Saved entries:
■ ■ ■ ■
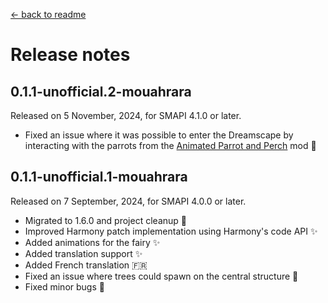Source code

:﻿[← back to readme](../README.md)

# Release notes

## 0.1.1-unofficial.2-mouahrara
Released on 5 November, 2024, for SMAPI 4.1.0 or later.
* Fixed an issue where it was possible to enter the Dreamscape by interacting with the parrots from the [Animated Parrot and Perch](https://www.nexusmods.com/stardewvalley/mods/7957) mod 🔧

## 0.1.1-unofficial.1-mouahrara
Released on 7 September, 2024, for SMAPI 4.0.0 or later.
* Migrated to 1.6.0 and project cleanup 🚀
* Improved Harmony patch implementation using Harmony's code API ✨
* Added animations for the fairy ✨
* Added translation support ✨
* Added French translation 🇫🇷
* Fixed an issue where trees could spawn on the central structure 🔧
* Fixed minor bugs 🔧

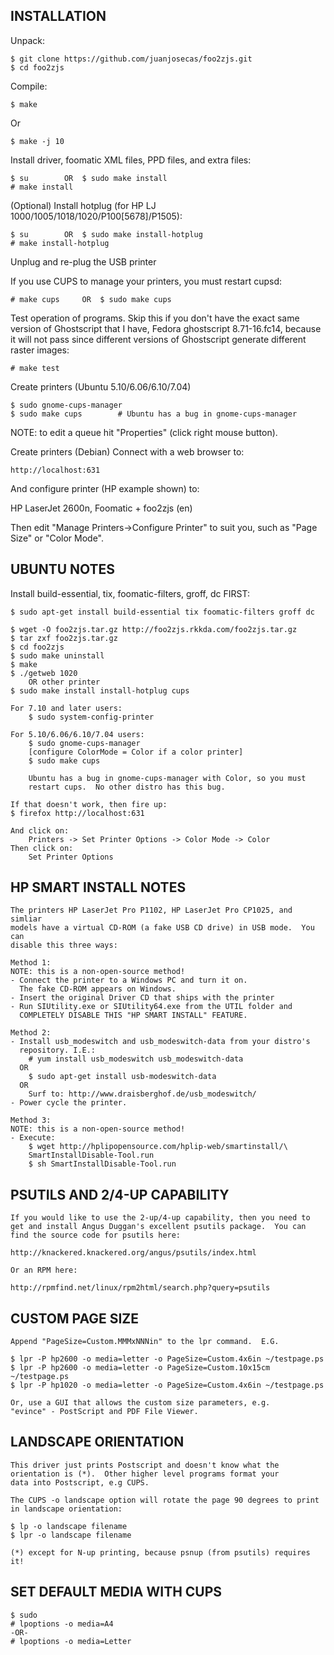 INSTALLATION
------------
Unpack:

    $ git clone https://github.com/juanjosecas/foo2zjs.git
    $ cd foo2zjs

Compile:

    $ make

Or

    $ make -j 10

Install driver, foomatic XML files, PPD files, and extra files:

    $ su		OR	$ sudo make install
    # make install

(Optional) Install hotplug (for HP LJ 1000/1005/1018/1020/P100[5678]/P1505):

    $ su		OR	$ sudo make install-hotplug
    # make install-hotplug

Unplug and re-plug the USB printer

If you use CUPS to manage your printers, you must restart cupsd:

    # make cups		OR	$ sudo make cups

Test operation of programs. Skip this if you don't have the exact same
version of Ghostscript that I have, Fedora ghostscript 8.71-16.fc14, because
it will not pass since different versions of Ghostscript generate different
raster images:

    # make test

Create printers (Ubuntu 5.10/6.06/6.10/7.04)
    
    $ sudo gnome-cups-manager
    $ sudo make cups		# Ubuntu has a bug in gnome-cups-manager

NOTE: to edit a queue hit "Properties" (click right mouse button).

Create printers (Debian)
Connect with a web browser to:
    
	http://localhost:631

And configure printer (HP example shown) to:

HP LaserJet 2600n, Foomatic + foo2zjs (en)

Then edit "Manage Printers->Configure Printer" to suit you, such as "Page Size" or "Color Mode".

UBUNTU NOTES
------------

Install build-essential, tix, foomatic-filters, groff, dc FIRST:

 	$ sudo apt-get install build-essential tix foomatic-filters groff dc

	$ wget -O foo2zjs.tar.gz http://foo2zjs.rkkda.com/foo2zjs.tar.gz
	$ tar zxf foo2zjs.tar.gz
	$ cd foo2zjs
	$ sudo make uninstall
	$ make
	$ ./getweb 1020
	    OR other printer
	$ sudo make install install-hotplug cups

	For 7.10 and later users:
	    $ sudo system-config-printer

	For 5.10/6.06/6.10/7.04 users:
	    $ sudo gnome-cups-manager
	    [configure ColorMode = Color if a color printer]
	    $ sudo make cups

	    Ubuntu has a bug in gnome-cups-manager with Color, so you must
	    restart cups.  No other distro has this bug.

    If that doesn't work, then fire up:
	$ firefox http://localhost:631

	And click on:
	    Printers -> Set Printer Options -> Color Mode -> Color
	Then click on:
	    Set Printer Options



HP SMART INSTALL NOTES
----------------------
    The printers HP LaserJet Pro P1102, HP LaserJet Pro CP1025, and simliar
    models have a virtual CD-ROM (a fake USB CD drive) in USB mode.  You can
    disable this three ways:

    Method 1:
	NOTE: this is a non-open-source method!
	- Connect the printer to a Windows PC and turn it on.
	  The fake CD-ROM appears on Windows.
	- Insert the original Driver CD that ships with the printer
	- Run SIUtility.exe or SIUtility64.exe from the UTIL folder and
	  COMPLETELY DISABLE THIS "HP SMART INSTALL" FEATURE. 

    Method 2:
	- Install usb_modeswitch and usb_modeswitch-data from your distro's
	  repository. I.E.:
	    # yum install usb_modeswitch usb_modeswitch-data
	  OR
	    $ sudo apt-get install usb-modeswitch-data
	  OR
	    Surf to: http://www.draisberghof.de/usb_modeswitch/
	- Power cycle the printer.

    Method 3:
	NOTE: this is a non-open-source method!
	- Execute:
	    $ wget http://hplipopensource.com/hplip-web/smartinstall/\
		SmartInstallDisable-Tool.run
	    $ sh SmartInstallDisable-Tool.run

PSUTILS AND 2/4-UP CAPABILITY
-----------------------------
    If you would like to use the 2-up/4-up capability, then you need to
    get and install Angus Duggan's excellent psutils package.  You can
    find the source code for psutils here:

	http://knackered.knackered.org/angus/psutils/index.html

    Or an RPM here:

	http://rpmfind.net/linux/rpm2html/search.php?query=psutils

CUSTOM PAGE SIZE
----------------

    Append "PageSize=Custom.MMMxNNNin" to the lpr command.  E.G.

    $ lpr -P hp2600 -o media=letter -o PageSize=Custom.4x6in ~/testpage.ps
    $ lpr -P hp2600 -o media=letter -o PageSize=Custom.10x15cm ~/testpage.ps
    $ lpr -P hp1020 -o media=letter -o PageSize=Custom.4x6in ~/testpage.ps

    Or, use a GUI that allows the custom size parameters, e.g.
    "evince" - PostScript and PDF File Viewer.

LANDSCAPE ORIENTATION
---------------------
    This driver just prints Postscript and doesn't know what the
    orientation is (*).  Other higher level programs format your
    data into Postscript, e.g CUPS. 

    The CUPS -o landscape option will rotate the page 90 degrees to print
    in landscape orientation:

    $ lp -o landscape filename
    $ lpr -o landscape filename

    (*) except for N-up printing, because psnup (from psutils) requires it!

SET DEFAULT MEDIA WITH CUPS
---------------------------
    $ sudo
    # lpoptions -o media=A4
	-OR-
    # lpoptions -o media=Letter


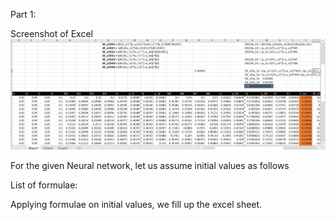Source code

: Part 1: 

Screenshot of Excel 
![](Excel_2.png)
  
For the given Neural network,
let us assume initial values as follows 
<inital values>
  
List of formulae:
<images>
  
Applying formulae on initial values, we fill up the excel sheet. 
  
  
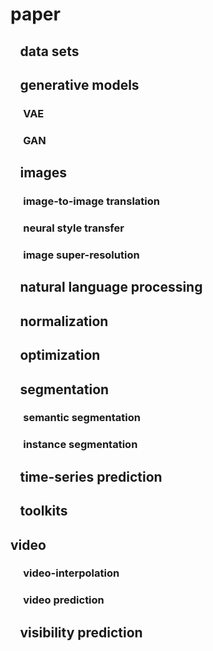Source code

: # paper

## &#8194; data sets  

## &#8194; generative models  
### &#8195; VAE
### &#8195; GAN

## &#8194; images

### &#8195; image-to-image translation
### &#8195; neural style transfer  
### &#8195; image super-resolution

## &#8194; natural language processing


## &#8194; normalization

## &#8194; optimization

## &#8194; segmentation 
### &#8195; semantic segmentation
### &#8195; instance segmentation 


## &#8194; time-series prediction  

## &#8194; toolkits

## video
### &#8195; video-interpolation

### &#8195; video prediction  

## &#8194; visibility prediction

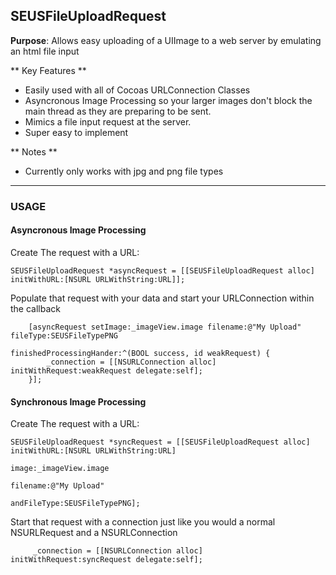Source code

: ## SEUSFileUploadRequest


**Purpose**: Allows easy uploading of a UIImage to a web server by emulating an html file input

** Key Features **

* Easily used with all of Cocoas URLConnection Classes
* Asyncronous Image Processing so your larger images don't block the main thread as they are preparing to be sent.
* Mimics a file input request at the server.
* Super easy to implement

** Notes **

* Currently only works with jpg and png file types

* * *

### USAGE ###



#### Asyncronous Image Processing #####

Create The request with a URL:
	
	SEUSFileUploadRequest *asyncRequest = [[SEUSFileUploadRequest alloc] initWithURL:[NSURL URLWithString:URL]];
                
Populate that request with your data and start your URLConnection within the callback
        
        [asyncRequest setImage:_imageView.image filename:@"My Upload" fileType:SEUSFileTypePNG 
      										          finishedProcessingHander:^(BOOL success, id weakRequest) {
            _connection = [[NSURLConnection alloc] initWithRequest:weakRequest delegate:self];
        }];

#### Synchronous Image Processing ####

Create The request with a URL:
	
	SEUSFileUploadRequest *syncRequest = [[SEUSFileUploadRequest alloc] initWithURL:[NSURL URLWithString:URL]
                                                                              image:_imageView.image
                                                                           filename:@"My Upload"
                                                                        andFileType:SEUSFileTypePNG];
                                                                        
Start that request with a connection just like you would a normal NSURLRequest and a NSURLConnection

         _connection = [[NSURLConnection alloc] initWithRequest:syncRequest delegate:self];
             




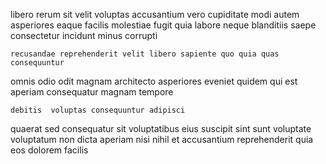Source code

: <!--
title: Re-contextualized local monitoring
author: Meaghan
date: 2014-11-05-1731
link: 2014-11-05-1731-re-contextualized-local-monitoring
tags: [Backbone,Regex,bears,CSS]
-->

libero rerum sit velit voluptas  accusantium vero
cupiditate modi autem asperiores
eaque facilis molestiae fugit  quia labore 
 neque blanditiis saepe consectetur incidunt minus corrupti
 	recusandae reprehenderit velit libero sapiente quo quia quas consequuntur
 omnis odio   odit magnam architecto asperiores 
eveniet quidem qui
est aperiam consequatur magnam tempore
 	debitis  voluptas consequuntur adipisci
 quaerat sed consequatur sit voluptatibus eius suscipit sint
 sunt  voluptate voluptatum non dicta
aperiam nisi nihil et accusantium reprehenderit quia eos dolorem facilis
■ ■ ■ ■
## Task prompt:
Which lines in the data hold the string "NSURLConnection"? Copy each of them.

## Task response:
            _connection = [[NSURLConnection alloc] initWithRequest:weakRequest delegate:self];
Start that request with a connection just like you would a normal NSURLRequest and a NSURLConnection
         _connection = [[NSURLConnection alloc] initWithRequest:syncRequest delegate:self];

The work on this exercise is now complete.